So I went to a meeting on Sunday. Well, more of a social gathering, really. Me and my boyfriend went to the underground to meet with a bunch of people who were into the whole BDSM like we were. We talked and all of that. Well, Charles did most of the talking while I was there for moral support. He didn't want to go by himself, so I went with him. It was a nice time. A Dominant, Wally, met with Charles there, so Charles could ask his questions. I don't remember many of them, as I wasn't as interested in it as he was. While I still am interested, I want to go more slow, and I'm not sure what to ask. I did hear an interesting story. Wally, the night before (I believe) attended a dinner, where 8 or so leatherboys serviced 20 Doms. All they wore were their collars. Yes, these boys were shared between the Doms. It sounded interesting, but at the same time, what else were they there to do? There was also another furry there who wanted to become a "Furry Master" as Wally put it. I kind of almost started laughing, but I restrained myself. I mean... Furry Master... ? Yea, he was a furry, and the first thing that went through my head was "Furries ruin everything." I laughed and giggled for a while after that.
*switches gears*
I learned something else that has kind of bothered me. My boyfriend isn't monogamous. Well, not sexually anyway. He wants to go play with a friend at RMFC, of which I had a hard time accepting. I know he hasn't had anyone like me before. A lot of firsts have been done. I told him that I would become rather upset if that happened. Yea, we get bent by our Dom, Spike. But we both know him, he lives in the same house and whatnot. He wants me to just let him go off, and get bent by someone I don't know. Yet he gets upset when I mention bending Draggie over.

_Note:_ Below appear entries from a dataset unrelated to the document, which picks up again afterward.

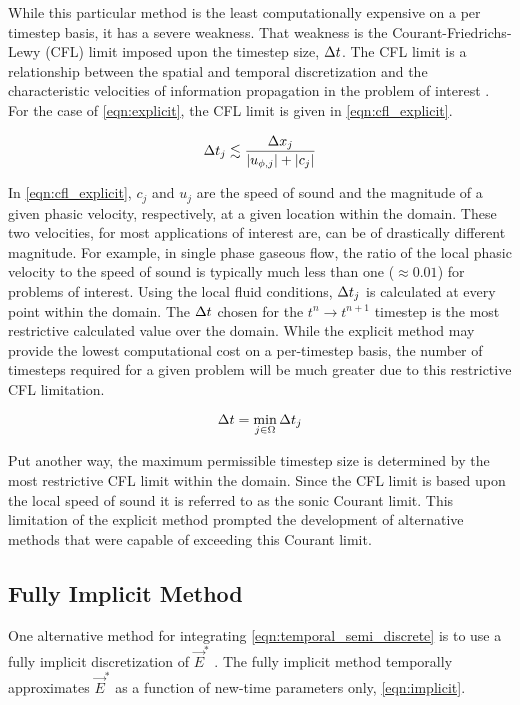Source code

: While this particular method is the least computationally expensive on a per timestep basis, it has a severe weakness.
That weakness is the Courant-Friedrichs-Lewy (CFL) limit imposed upon the timestep size, $\dt{}$.
The CFL limit is a relationship between the spatial and temporal discretization and the characteristic velocities of information propagation in the problem of interest \cite{LeVeque2007, Tannehill1997}.
For the case of \eqref{eqn:explicit}, the CFL limit is given in \eqref{eqn:cfl_explicit}.

\begin{equation}
\label{eqn:cfl_explicit}
\dt{}_j \lesssim \frac{\dx{}_j}{|u_{\phi,j}|+|c_j|}
\end{equation}

In \eqref{eqn:cfl_explicit}, $c_j$ and $u_j$ are the speed of sound and the magnitude of a given phasic velocity, respectively, at a given location within the domain.
These two velocities, for most applications of interest are, can be of drastically different magnitude.
For example, in single phase gaseous flow, the ratio of the local phasic velocity to the speed of sound is typically much less than one ($\approx 0.01$) for problems of interest.
Using the local fluid conditions, $\dt{}_j$ is calculated at every point within the domain.
The $\dt{}$ chosen for the $t^{n} \rightarrow t^{n+1}$ timestep is the most restrictive calculated value over the domain.
While the explicit method may provide the lowest computational cost on a per-timestep basis, the number of timesteps required for a given problem will be much greater due to this restrictive CFL limitation.

\begin{equation}
\label{eqn:global_cfl}
\dt{} = \min_{j \in \Omega} \dt{}_j
\end{equation}

Put another way, the maximum permissible timestep size is determined by the most restrictive CFL limit within the domain.
Since the CFL limit is based upon the local speed of sound it is referred to as the sonic Courant limit.
This limitation of the explicit method prompted the development of alternative methods that were capable of exceeding this Courant limit.

\subsection{Fully Implicit Method}
\label{subsect:numerics_fully_implicit}
One alternative method for integrating \eqref{eqn:temporal_semi_discrete} is to use a fully implicit discretization of $\vec{E}^{*}$ \cite{Frepoli2003, Barre1990}.
The fully implicit method temporally approximates $\vec{E}^{*}$ as a function  of new-time parameters only, \eqref{eqn:implicit}.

He then wants me to accept that he very well could get bent by another Dom, and uses that to justify letting me bending over Draggie. I don't know if I could let him get bent by anyone else, except Spike, really. I usually see that as cheating, though I know its not. Hell, if he truly wanted me not to bend Draggie over, I won't. But then, he can't say he's gonna go play with a friend at RMFC, or get bent by another Dom. With him jumping into all of this so fast, its going to be hard for me to keep up, and that's even if I can. I might be left behind while he does all of this, and soon enough, he will stop looking behind him, and I've lost him. I know I can't give him what he wants now. The whole strict leather daddy. I've tried. It didn't work. I've tried the cubby thing as well. That worked a little better. But not as much as he wanted. I don't know what else he wants. He says he needs this leather house style in his life. Yes, it interests me a lot. But I'm afraid he will get caught up in it, and not have the patience to wait for either me or Spike. Then, I will be in the middle. I See this happening. Hell, I've seen it happen. I hope its just my overactive imagination, and me over-thinking things. Not sure if I can do that. It scares me. The thought of my mate going to another Dom...it scares the hell out of me. He could get so caught up in it .. "You're mine and mine alone.." could be said, and he would go "Yes sir.." before realizing what was said. Then, I'd have lost him. Yea, he says that won't happen. Or they won't do that. Or I won't let that happen...stuff like that. But its still a fear. A large one.